Es fing an mit einer Frage. Was ist eigentlich mit den Briten los? Freunde wollten das wissen, Arbeitskollegen, der Chefredakteur, Partybekanntschaften, SPIEGEL-Leser, meine Mutter. Hinter der Frage lauerte Neugier, manchmal Skepsis und oft genug Ärger über die Unverschämtheit eines Volkes, das sich derart beständig über »Europa« aufregte.

Ich antwortete meistens, dass nicht alle Briten das europäische Projekt und die Europäische Union verachteten. Dass einige Vorwürfe gegen Brüssel gerechtfertigt seien.

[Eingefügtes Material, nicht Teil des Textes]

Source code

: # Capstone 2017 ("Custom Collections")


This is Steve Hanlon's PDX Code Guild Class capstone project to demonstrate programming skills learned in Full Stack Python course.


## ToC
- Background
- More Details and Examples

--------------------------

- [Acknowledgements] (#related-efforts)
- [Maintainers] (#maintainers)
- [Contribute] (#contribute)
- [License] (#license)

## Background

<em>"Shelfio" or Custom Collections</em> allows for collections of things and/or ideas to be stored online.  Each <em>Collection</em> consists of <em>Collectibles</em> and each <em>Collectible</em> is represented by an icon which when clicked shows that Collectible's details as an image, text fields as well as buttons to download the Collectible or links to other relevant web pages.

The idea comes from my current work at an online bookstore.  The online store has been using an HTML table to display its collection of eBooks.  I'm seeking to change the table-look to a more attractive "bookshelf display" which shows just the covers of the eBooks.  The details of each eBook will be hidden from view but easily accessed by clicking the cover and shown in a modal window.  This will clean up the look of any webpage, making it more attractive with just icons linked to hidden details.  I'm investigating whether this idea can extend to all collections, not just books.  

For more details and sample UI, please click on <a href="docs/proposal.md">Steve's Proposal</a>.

Und dass überhaupt auf dem Kontinent ein verzerrtes Bild der öffentlichen Meinung auf der Insel herrsche, man dürfe sich nur nicht von den giftigen Londoner Medien beeinflussen lassen, von der »Sun«, der »Daily Mail« und anderen. Aber um ehrlich zu sein, wusste ich auch nicht so genau, was mit den Briten los war.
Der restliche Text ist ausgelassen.